Naturally the last bit of road before Bắc Sơn was the hardest, with one last 10% grade to curse my way up. The mist had turned to drizzle, which I was ignoring, then turned to a light rain. Up to this time we had actually never had to tour in the rain, it just didn’t happen on our last trip. We dug out the rain jackets and soldiered on.
Yet again, this is where Bruce the photographer and Andrea the wannabe photographer part ways. I am chugging up to the top of the pass, eager to move on to our destination which was only a mile away. Bruce stopped to take atmospheric and gorgeous photos of the misty rain and the mountains.

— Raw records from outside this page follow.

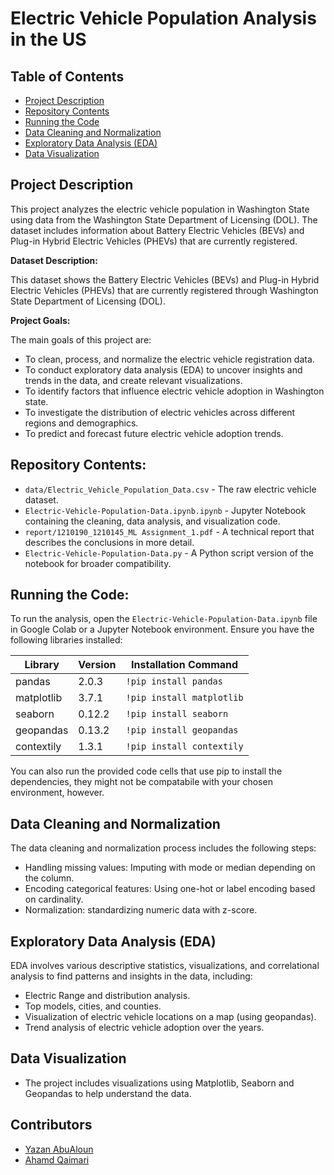 # Electric Vehicle Population Analysis in the US

## Table of Contents

- [Project Description](#project-description)
- [Repository Contents](#repository-contents)
- [Running the Code](#running-the-code)
- [Data Cleaning and Normalization](#data-cleaning-and-normalization)
- [Exploratory Data Analysis (EDA)](#exploratory-data-analysis-eda)
- [Data Visualization](#data-visualization)


## Project Description

This project analyzes the electric vehicle population in Washington State using data from the Washington State Department of Licensing (DOL). The dataset includes information about Battery Electric Vehicles (BEVs) and Plug-in Hybrid Electric Vehicles (PHEVs) that are currently registered.

**Dataset Description:**

This dataset shows the Battery Electric Vehicles (BEVs) and Plug-in Hybrid Electric Vehicles (PHEVs) that are currently registered through Washington State Department of Licensing (DOL).

**Project Goals:**

The main goals of this project are:

- To clean, process, and normalize the electric vehicle registration data.
- To conduct exploratory data analysis (EDA) to uncover insights and trends in the data, and create relevant visualizations.
- To identify factors that influence electric vehicle adoption in Washington state.
- To investigate the distribution of electric vehicles across different regions and demographics.
- To predict and forecast future electric vehicle adoption trends.

## Repository Contents:

- `data/Electric_Vehicle_Population_Data.csv` - The raw electric vehicle dataset.
- `Electric-Vehicle-Population-Data.ipynb.ipynb` - Jupyter Notebook containing the cleaning, data analysis, and visualization code.
- `report/1210190_1210145_ML Assignment_1.pdf` - A technical report that describes the conclusions in more detail.
- `Electric-Vehicle-Population-Data.py` - A Python script version of the notebook for broader compatibility.


## Running the Code:

To run the analysis, open the `Electric-Vehicle-Population-Data.ipynb` file in Google Colab or a Jupyter Notebook environment. Ensure you have the following libraries installed:

| Library       | Version     | Installation Command                             |
| ------------- | ---------- | ------------------------------------------------ |
| pandas        | 2.0.3      | `!pip install pandas`                     |
| matplotlib    | 3.7.1      | `!pip install matplotlib`                 |
| seaborn       | 0.12.2     | `!pip install seaborn`                    |
| geopandas     | 0.13.2     | `!pip install geopandas`                  |
| contextily    | 1.3.1     | `!pip install contextily`                  |

You can also run the provided code cells that use pip to install the dependencies, they might not be compatabile with your chosen environment, however.


## Data Cleaning and Normalization

The data cleaning and normalization process includes the following steps:

- Handling missing values: Imputing with mode or median depending on the column.
- Encoding categorical features: Using one-hot or label encoding based on cardinality.
- Normalization: standardizing numeric data with z-score.

## Exploratory Data Analysis (EDA)

EDA involves various descriptive statistics, visualizations, and correlational analysis to find patterns and insights in the data, including:

- Electric Range and distribution analysis.
- Top models, cities, and counties.
- Visualization of electric vehicle locations on a map (using geopandas).
- Trend analysis of electric vehicle adoption over the years.

## Data Visualization
- The project includes visualizations using Matplotlib, Seaborn and Geopandas to help understand the data.

## Contributors 

- [Yazan AbuAloun](https://github.com/yazan6546)
- [Ahamd Qaimari](https://github.com/ahmadq44)


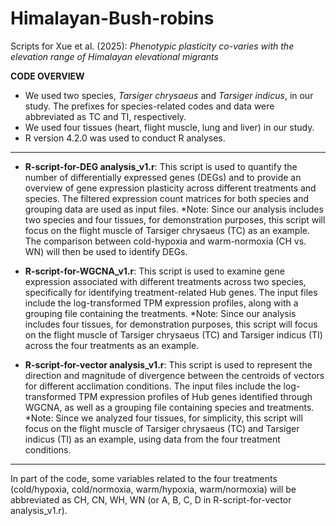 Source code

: # Himalayan-Bush-robins

Scripts for Xue et al. (2025): *Phenotypic plasticity co-varies with the elevation range of Himalayan elevational migrants*

**CODE OVERVIEW**
- We used two species, *Tarsiger chrysaeus* and *Tarsiger indicus*, in our study. The prefixes for species-related codes and data were abbreviated as TC and TI, respectively.
- We used four tissues (heart, flight muscle, lung and liver) in our study.
- R version 4.2.0 was used to conduct R analyses.
---

- **R-script-for-DEG analysis_v1.r**: This script is used to quantify the number of differentially expressed genes (DEGs) and to provide an overview of gene expression plasticity across different treatments and species. The filtered expression count matrices for both species and grouping data are used as input files.
*Note: Since our analysis includes two species and four tissues, for demonstration purposes, this script will focus on the flight muscle of Tarsiger chrysaeus (TC) as an example. The comparison between cold-hypoxia and warm-normoxia (CH vs. WN) will then be used to identify DEGs.

- **R-script-for-WGCNA_v1.r**: This script is used to examine gene expression associated with different treatments across two species, specifically for identifying treatment-related Hub genes. The input files include the log-transformed TPM expression profiles, along with a grouping file containing the treatments.
*Note: Since our analysis includes four tissues, for demonstration purposes, this script will focus on the flight muscle of Tarsiger chrysaeus (TC) and Tarsiger indicus (TI) across the four treatments as an example.

- **R-script-for-vector analysis_v1.r**: This script is used to represent the direction and magnitude of divergence between the centroids of vectors for different acclimation conditions. The input files include the log-transformed TPM expression profiles of Hub genes identified through WGCNA, as well as a grouping file containing species and treatments.
*Note: Since we analyzed four tissues, for simplicity, this script will focus on the flight muscle of Tarsiger chrysaeus (TC) and Tarsiger indicus (TI) as an example, using data from the four treatment conditions.

---
In part of the code, some variables related to the four treatments (cold/hypoxia, cold/normoxia, warm/hypoxia, warm/normoxia) will be abbreviated as CH, CN, WH, WN (or A, B, C, D in R-script-for-vector analysis_v1.r).

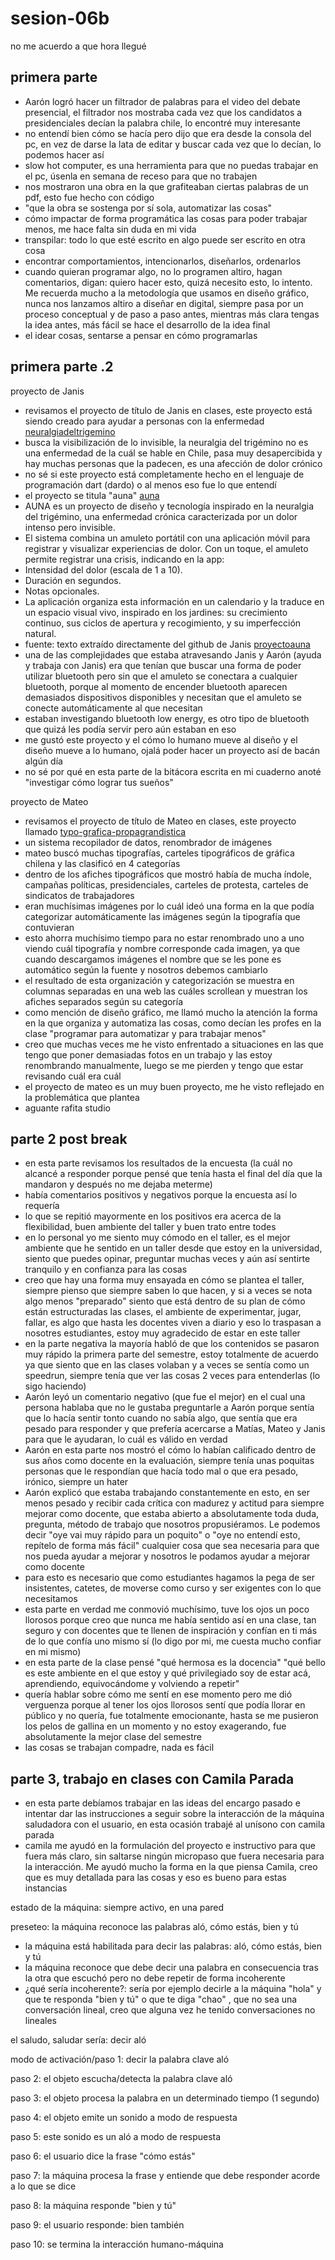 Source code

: # sesion-06b

no me acuerdo a que hora llegué

## primera parte

- Aarón logró hacer un filtrador de palabras para el video del debate presencial, el filtrador nos mostraba cada vez que los candidatos a presidenciales decían la palabra chile, lo encontré muy interesante
- no entendí bien cómo se hacía pero dijo que era desde la consola del pc, en vez de darse la lata de editar y buscar cada vez que lo decían, lo podemos hacer así
- slow hot computer, es una herramienta para que no puedas trabajar en el pc, úsenla en semana de receso para que no trabajen
- nos mostraron una obra en la que grafiteaban ciertas palabras de un pdf, esto fue hecho con código
- "que la obra se sostenga por sí sola, automatizar las cosas"
- cómo impactar de forma programática las cosas para poder trabajar menos, me hace falta sin duda en mi vida
- transpilar: todo lo que esté escrito en algo puede ser escrito en otra cosa
- encontrar comportamientos, intencionarlos, diseñarlos, ordenarlos
- cuando quieran programar algo, no lo programen altiro, hagan comentarios, digan: quiero hacer esto, quizá necesito esto, lo intento. Me recuerda mucho a la metodología que usamos en diseño gráfico, nunca nos lanzamos altiro a diseñar en digital, siempre pasa por un proceso conceptual y de paso a paso antes, mientras más clara tengas la idea antes, más fácil se hace el desarrollo de la idea final
- el idear cosas, sentarse a pensar en cómo programarlas

## primera parte .2

proyecto de Janis

- revisamos el proyecto de título de Janis en clases, este proyecto está siendo creado para ayudar a personas con la enfermedad [neuralgiadeltrigemino](https://www.mayoclinic.org/es/diseases-conditions/trigeminal-neuralgia/symptoms-causes/syc-20353344)
- busca la visibilización de lo invisible, la neuralgia del trigémino no es una enfermedad de la cuál se hable en Chile, pasa muy desapercibida y hay muchas personas que la padecen, es una afección de dolor crónico
- no sé si este proyecto está completamente hecho en el lenguaje de programación dart (dardo) o al menos eso fue lo que entendí
- el proyecto se titula "auna" [auna](https://github.com/janisepulveda/auna)
- AUNA es un proyecto de diseño y tecnología inspirado en la neuralgia del trigémino, una enfermedad crónica caracterizada por un dolor intenso pero invisible.
- El sistema combina un amuleto portátil con una aplicación móvil para registrar y visualizar experiencias de dolor.
Con un toque, el amuleto permite registrar una crisis, indicando en la app:
- Intensidad del dolor (escala de 1 a 10).
- Duración en segundos.
- Notas opcionales.
- La aplicación organiza esta información en un calendario y la traduce en un espacio visual vivo, inspirado en los jardines: su crecimiento continuo, sus ciclos de apertura y recogimiento, y su imperfección natural.
- fuente: texto extraído directamente del github de Janis [proyectoauna](https://github.com/janisepulveda/auna)
- una de las complejidades que estaba atravesando Janis y Aarón (ayuda y trabaja con Janis) era que tenían que buscar una forma de poder utilizar bluetooth pero sin que el amuleto se conectara a cualquier bluetooth, porque al momento de encender bluetooth aparecen demasiados dispositivos disponibles y necesitan que el amuleto se conecte automáticamente al que necesitan
- estaban investigando bluetooth low energy, es otro tipo de bluetooth que quizá les podía servir pero aún estaban en eso
- me gustó este proyecto y el cómo lo humano mueve al diseño y el diseño mueve a lo humano, ojalá poder hacer un proyecto así de bacán algún día
- no sé por qué en esta parte de la bitácora escrita en mi cuaderno anoté "investigar cómo lograr tus sueños"

proyecto de Mateo

- revisamos el proyecto de título de Mateo en clases, este proyecto llamado [typo-grafica-propagrandistica](https://github.com/matbutom/typo-grafica-propagandistica)
- un sistema recopilador de datos, renombrador de imágenes
- mateo buscó muchas tipografías, carteles tipográficos de gráfica chilena y las clasificó en 4 categorías
- dentro de los afiches tipográficos que mostró había de mucha índole, campañas políticas, presidenciales, carteles de protesta, carteles de sindicatos de trabajadores
- eran muchísimas imágenes por lo cuál ideó una forma en la que podía categorizar automáticamente las imágenes según la tipografía que contuvieran
- esto ahorra muchísimo tiempo para no estar renombrado uno a uno viendo cuál tipografía y nombre corresponde cada imagen, ya que cuando descargamos imágenes el nombre que se les pone es automático según la fuente y nosotros debemos cambiarlo
- el resultado de esta organización y categorización se muestra en columnas separadas en una web las cuáles scrollean y muestran los afiches separados según su categoría
- como mención de diseño gráfico, me llamó mucho la atención la forma en la que organiza y automatiza las cosas, como decían les profes en la clase "programar para automatizar y para trabajar menos"
- creo que muchas veces me he visto enfrentado a situaciones en las que tengo que poner demasiadas fotos en un trabajo y las estoy renombrando manualmente, luego se me pierden y tengo que estar revisando cuál era cuál
- el proyecto de mateo es un muy buen proyecto, me he visto reflejado en la problemática que plantea
- aguante rafita studio

## parte 2 post break

- en esta parte revisamos los resultados de la encuesta (la cuál no alcancé a responder porque pensé que tenía hasta el final del día que la mandaron y después no me dejaba meterme)
- había comentarios positivos y negativos porque la encuesta así lo requería
- lo que se repitió mayormente en los positivos era acerca de la flexibilidad, buen ambiente del taller y buen trato entre todes
- en lo personal yo me siento muy cómodo en el taller,  es el mejor ambiente que he sentido en un taller desde que estoy en la universidad, siento que puedes opinar, preguntar muchas veces y aún así sentirte tranquilo y en confianza para las cosas
- creo que hay una forma muy ensayada en cómo se plantea el taller, siempre pienso que siempre saben lo que hacen, y si a veces se nota algo menos "preparado" siento que está dentro de su plan de cómo están estructuradas las clases, el ambiente de experimentar, jugar, fallar, es algo que hasta les docentes viven a diario y eso lo traspasan a nosotres estudiantes, estoy muy agradecido de estar en este taller
- en la parte negativa la mayoría habló de que los contenidos se pasaron muy rápido la primera parte del semestre, estoy totalmente de acuerdo ya que siento que en las clases volaban y a veces se sentía como un speedrun, siempre tenía que ver las cosas 2 veces para entenderlas (lo sigo haciendo)
- Aarón leyó un comentario negativo (que fue el mejor) en el cual una persona hablaba que no le gustaba preguntarle a Aarón porque sentía que lo hacía sentir tonto cuando no sabía algo, que sentía que era pesado para responder y que prefería acercarse a Matías, Mateo y Janis para que le ayudaran, lo cuál es válido en verdad
- Aarón en esta parte nos mostró el cómo lo habían calificado dentro de sus años como docente en la evaluación, siempre tenía unas poquitas personas que le respondían que hacía todo mal o que era pesado, irónico, siempre un hater
- Aarón explicó que estaba trabajando constantemente en esto, en ser menos pesado y recibir cada crítica con madurez y actitud para siempre mejorar como docente, que estaba abierto a absolutamente toda duda, pregunta, método de trabajo que nosotros propusiéramos. Le podemos decir "oye vai muy rápido para un poquito" o "oye no entendí esto, repítelo de forma más fácil" cualquier cosa que sea necesaria para que nos pueda ayudar a mejorar y nosotros le podamos ayudar a mejorar como docente
- para esto es necesario que como estudiantes hagamos la pega de ser insistentes, catetes, de moverse como curso y ser exigentes con lo que necesitamos
- esta parte en verdad me conmovió muchísimo, tuve los ojos un poco llorosos porque creo que nunca me había sentido así en una clase, tan seguro y con docentes que te llenen de inspiración y confían en ti más de lo que confía uno mismo sí (lo digo por mi, me cuesta mucho confiar en mi mismo)
- en esta parte de la clase pensé "qué hermosa es la docencia" "qué bello es este ambiente en el que estoy y qué privilegiado soy de estar acá, aprendiendo, equivocándome y volviendo a repetir"
- quería hablar sobre cómo me sentí en ese momento pero me dió verguenza porque al tener los ojos llorosos sentí que podía llorar en público y no quería, fue totalmente emocionante, hasta se me pusieron los pelos de gallina en un momento y no estoy exagerando, fue absolutamente la mejor clase del semestre
- las cosas se trabajan compadre, nada es fácil

## parte 3, trabajo en clases con Camila Parada

- en esta parte debíamos trabajar en las ideas del encargo pasado e intentar dar las instrucciones a seguir sobre la interacción de la máquina saludadora con el usuario, en esta ocasión trabajé al unísono con camila parada
- camila me ayudó en la formulación del proyecto e instructivo para que fuera más claro, sin saltarse ningún micropaso que fuera necesaria para la interacción. Me ayudó mucho la forma en la que piensa Camila, creo que es muy detallada para las cosas y eso es bueno para estas instancias

estado de la máquina: siempre activo, en una pared

preseteo: la máquina reconoce las palabras aló, cómo estás, bien y tú
- la máquina está habilitada para decir las palabras: aló, cómo estás, bien y tú
- la máquina reconoce que debe decir una palabra en consecuencia tras la otra que escuchó pero no debe repetir de forma incoherente
- ¿qué sería incoherente?: sería por ejemplo decirle a la máquina "hola" y que te responda "bien y tú" o que te diga "chao" , que no sea una conversación lineal, creo que alguna vez he tenido conversaciones no lineales

el saludo, saludar sería: decir aló 

modo de activación/paso 1: decir la palabra clave aló

paso 2: el objeto escucha/detecta la palabra clave aló

paso 3: el objeto procesa la palabra en un determinado tiempo (1 segundo)

paso 4: el objeto emite un sonido a modo de respuesta

paso 5: este sonido es un aló a modo de respuesta

paso 6: el usuario dice la frase "cómo estás"

paso 7: la máquina procesa la frase y entiende que debe responder acorde a lo que se dice

paso 8: la máquina responde "bien y tú"

paso 9: el usuario responde: bien también

paso 10: se termina la interacción humano-máquina

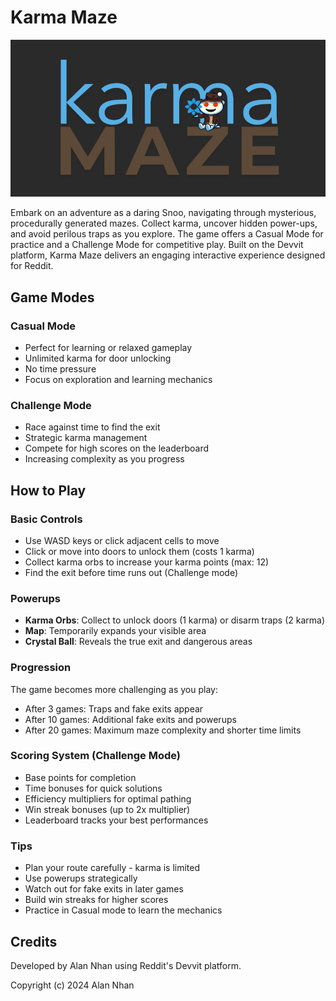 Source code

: # Karma Maze
![Karma Maze Cover](assets/Karma%20Maze.png)

Embark on an adventure as a daring Snoo, navigating through mysterious, procedurally generated mazes. Collect karma, uncover hidden power-ups, and avoid perilous traps as you explore. The game offers a Casual Mode for practice and a Challenge Mode for competitive play. Built on the Devvit platform, Karma Maze delivers an engaging interactive experience designed for Reddit.
## Game Modes

### Casual Mode
- Perfect for learning or relaxed gameplay
- Unlimited karma for door unlocking
- No time pressure
- Focus on exploration and learning mechanics

### Challenge Mode
- Race against time to find the exit
- Strategic karma management
- Compete for high scores on the leaderboard
- Increasing complexity as you progress

## How to Play

### Basic Controls
- Use WASD keys or click adjacent cells to move
- Click or move into doors to unlock them (costs 1 karma)
- Collect karma orbs to increase your karma points (max: 12)
- Find the exit before time runs out (Challenge mode)

### Powerups
- **Karma Orbs**: Collect to unlock doors (1 karma) or disarm traps (2 karma)
- **Map**: Temporarily expands your visible area
- **Crystal Ball**: Reveals the true exit and dangerous areas

### Progression
The game becomes more challenging as you play:
- After 3 games: Traps and fake exits appear
- After 10 games: Additional fake exits and powerups
- After 20 games: Maximum maze complexity and shorter time limits

### Scoring System (Challenge Mode)
- Base points for completion
- Time bonuses for quick solutions
- Efficiency multipliers for optimal pathing
- Win streak bonuses (up to 2x multiplier)
- Leaderboard tracks your best performances

### Tips
- Plan your route carefully - karma is limited
- Use powerups strategically
- Watch out for fake exits in later games
- Build win streaks for higher scores
- Practice in Casual mode to learn the mechanics

## Credits

Developed by Alan Nhan using Reddit's Devvit platform.

Copyright (c) 2024 Alan Nhan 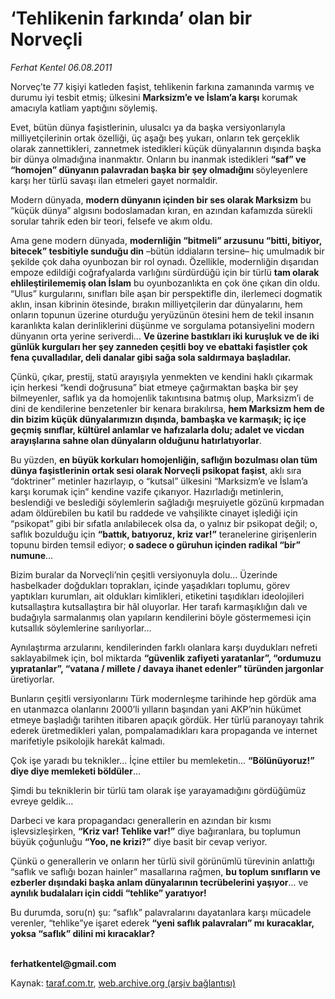 # ‘Tehlikenin farkında’ olan bir Norveçli

*Ferhat Kentel 06.08.2011*

<div class="yazi"><p>Norveç’te 77 kişiyi katleden faşist, tehlikenin farkına zamanında varmış ve durumu iyi tesbit etmiş; ülkesini <b>Marksizm’e ve İslam’a karşı</b> korumak amacıyla katliam yaptığını söylemiş.</p>
<p>Evet, bütün dünya faşistlerinin, ulusalcı ya da başka versiyonlarıyla milliyetçilerinin ortak özelliği, üç aşağı beş yukarı, onların tek gerçeklik olarak zannettikleri, zannetmek istedikleri küçük dünyalarının dışında başka bir dünya olmadığına inanmaktır. Onların bu inanmak istedikleri <b>“saf” ve “homojen” dünyanın palavradan başka bir şey olmadığını </b>söyleyenlere karşı her türlü savaşı ilan etmeleri gayet normaldir. </p>
<p>Modern dünyada, <b>modern dünyanın içinden bir ses olarak Marksizm</b> bu “küçük dünya” algısını bodoslamadan kıran, en azından kafamızda sürekli sorular tahrik eden bir teori, felsefe ve akım oldu. </p>
<p>Ama gene modern dünyada, <b>modernliğin “bitmeli” arzusunu “bitti, bitiyor, bitecek” tesbitiyle sunduğu din</b> –bütün iddiaların tersine– hiç umulmadık bir şekilde çok daha oyunbozan bir rol oynadı. Özellikle, modernliğin dışarıdan empoze edildiği coğrafyalarda varlığını sürdürdüğü için bir türlü <b>tam olarak ehlileştirilememiş olan İslam</b> bu oyunbozanlıkta en çok öne çıkan din oldu. “Ulus” kurgularını, sınıfları bile aşan bir perspektifle din, ilerlemeci dogmatik aklın, insan kibrinin ötesinde, bırakın milliyetçilerin dar dünyalarını, hem onların topunun üzerine oturduğu yeryüzünün ötesini hem de tekil insanın karanlıkta kalan derinliklerini düşünme ve sorgulama potansiyelini modern dünyanın orta yerine seriverdi... <b>Ve üzerine bastıkları iki kuruşluk ve de iki günlük kurguları her şey zanneden çeşitli boy ve ebattaki faşistler çok fena çuvalladılar, deli danalar gibi sağa sola saldırmaya başladılar.</b> </p>
<p>Çünkü, çıkar, prestij, statü arayışıyla yenmekten ve kendini haklı çıkarmak için herkesi “kendi doğrusuna” biat etmeye çağırmaktan başka bir şey bilmeyenler, saflık ya da homojenlik takıntısına batmış olup, Marksizm’i de dini de kendilerine benzetenler bir kenara bırakılırsa, <b>hem Marksizm hem de din bizim küçük dünyalarımızın dışında, bambaşka ve karmaşık; iç içe geçmiş sınıflar, kültürel anlamlar ve hafızalarla dolu; adalet ve vicdan arayışlarına sahne olan dünyaların olduğunu hatırlatıyorlar</b>. </p>
<p>Bu yüzden, <b>en büyük korkuları homojenliğin, saflığın bozulması olan tüm dünya faşistlerinin ortak sesi olarak Norveçli psikopat faşist</b>, aklı sıra “doktriner” metinler hazırlayıp, o “kutsal” ülkesini “Marksizm’e ve İslam’a karşı korumak için” kendine vazife çıkarıyor. Hazırladığı metinlerin, beslendiği ve beslediği söylemlerin sağladığı meşruiyetle gözünü kırpmadan adam öldürebilen bu katil bu raddede ve vahşilikte cinayet işlediği için “psikopat” gibi bir sıfatla anılabilecek olsa da, o yalnız bir psikopat değil; o, saflık bozulduğu için <b>“battık, batıyoruz, kriz var!”</b> teranelerine girişenlerin topunu birden temsil ediyor; <b>o sadece o güruhun içinden radikal “bir” numune</b>... </p>
<p>Bizim buralar da Norveçli’nin çeşitli versiyonuyla dolu... Üzerinde hasbelkader doğdukları toprakları, içinde yaşadıkları toplumu, görev yaptıkları kurumları, ait oldukları kimlikleri, etiketini taşıdıkları ideolojileri kutsallaştıra kutsallaştıra bir hâl oluyorlar. Her tarafı karmaşıklığın dalı ve budağıyla sarmalanmış olan yapıların kendilerini böyle göstermemesi için kutsallık söylemlerine sarılıyorlar...</p>
<p>Aynılaştırma arzularını, kendilerinden farklı olanlara karşı duydukları nefreti saklayabilmek için, bol miktarda <b>“güvenlik zafiyeti yaratanlar”, “ordumuzu yıpratanlar”, “vatana / millete / davaya ihanet edenler” türünden jargonlar</b> üretiyorlar.</p>
<p>Bunların çeşitli versiyonlarını Türk modernleşme tarihinde hep gördük ama en utanmazca olanlarını 2000’li yılların başından yani AKP’nin hükümet etmeye başladığı tarihten itibaren apaçık gördük. Her türlü paranoyayı tahrik ederek üretmedikleri yalan, pompalamadıkları kara propaganda ve internet marifetiyle psikolojik harekât kalmadı. </p>
<p>Çok işe yaradı bu teknikler... İçine ettiler bu memleketin... <b>“Bölünüyoruz!” diye diye memleketi böldüler</b>...</p>
<p>Şimdi bu tekniklerin bir türlü tam olarak işe yarayamadığını gördüğümüz evreye geldik... </p>
<p>Darbeci ve kara propagandacı generallerin en azından bir kısmı işlevsizleşirken, <b>“Kriz var! Tehlike var!”</b> diye bağıranlara, bu toplumun büyük çoğunluğu <b>“Yoo, ne krizi?”</b> diye basit bir cevap veriyor. </p>
<p>Çünkü o generallerin ve onların her türlü sivil görünümlü türevinin anlattığı “saflık ve saflığı bozan hainler” masallarına rağmen, <b>bu toplum sınıfların ve ezberler dışındaki başka anlam dünyalarının tecrübelerini yaşıyor</b>... ve <b>aynılık budalaları için ciddi “tehlike” yaratıyor!</b></p>
<p>Bu durumda, soru(n) şu: “saflık” palavralarını dayatanlara karşı mücadele verenler, “tehlike”ye işaret ederek <b>“yeni saflık palavraları” mı kuracaklar, yoksa “saflık” dilini mi kıracaklar?</b></p>
<p><b><br/>ferhatkentel@gmail.com</b></p>
</div>

Kaynak: [taraf.com.tr](http://www.taraf.com.tr/ferhat-kentel/makale-tehlikenin-farkinda-olan-bir-norvecli.htm), [web.archive.org (arşiv bağlantısı)](http://web.archive.org/web/20131115201520/http://www.taraf.com.tr/ferhat-kentel/makale-tehlikenin-farkinda-olan-bir-norvecli.htm)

I was starting to wonder if he had hitched a ride on a truck without telling me when he came up around the curve and on we sailed down into Bắc Sơn.
We found the most beautiful Nha Nghi at the edge of town looking out onto the rice fields and mountain scenery. Unfortunately the owner either really had a full house or did not want to deal with two weirdos on bikes, it’s hard to say. In any case we found a serviceable guesthouse and settled in and then went out for fried rice, which I had just learned the words for.
The Sunday that started with drinking ended with drinking when a guy lurched over and latched onto us with a lot of loud talk and shots of whiskey. He was harmless but pretty wasted, a situation that everybody in the restaurant watched with care and humor. Sometimes those situations can go south very quickly but I felt that people were going to help us if he got too obnoxious. They gently diverted him away from us and pandered to his many requests for photos of him with us. He did know enough English to be dangerous, so when he wanted to talk about Obama (pronounced, as elsewhere in SE Asia, as OH-bum-uh) we gave thumbs up. He wanted us to know that OH-bum-uh had been in Vietnam, and we concurred.
“Obama eat bun cha in Hanoi” I said, which brought down the house. Obama had been featured on Anthony Bourdain’s CNN show about food, it had been filmed in May and everybody was still talking about it.
“BUN CHA!!! OH-BUM-UH!!!”, he thundered.
Whew. We barely got out of there. And yes, I had to take a snort of the whiskey to seal diplomatic relations. It was a good night, a good Sunday on the road. But yes, we are out of shape and our asses got kicked, and now it’s time for a few rest days. Bắc Sơn is notable in that there are some more amazing karst formations and a mountaintop viewpoint with which to score the best karst photo ever from. So, we rest now, and wait for clear skies in a town that has pretty good wifi, not one single tourist, passable food, and at least one happy drunk.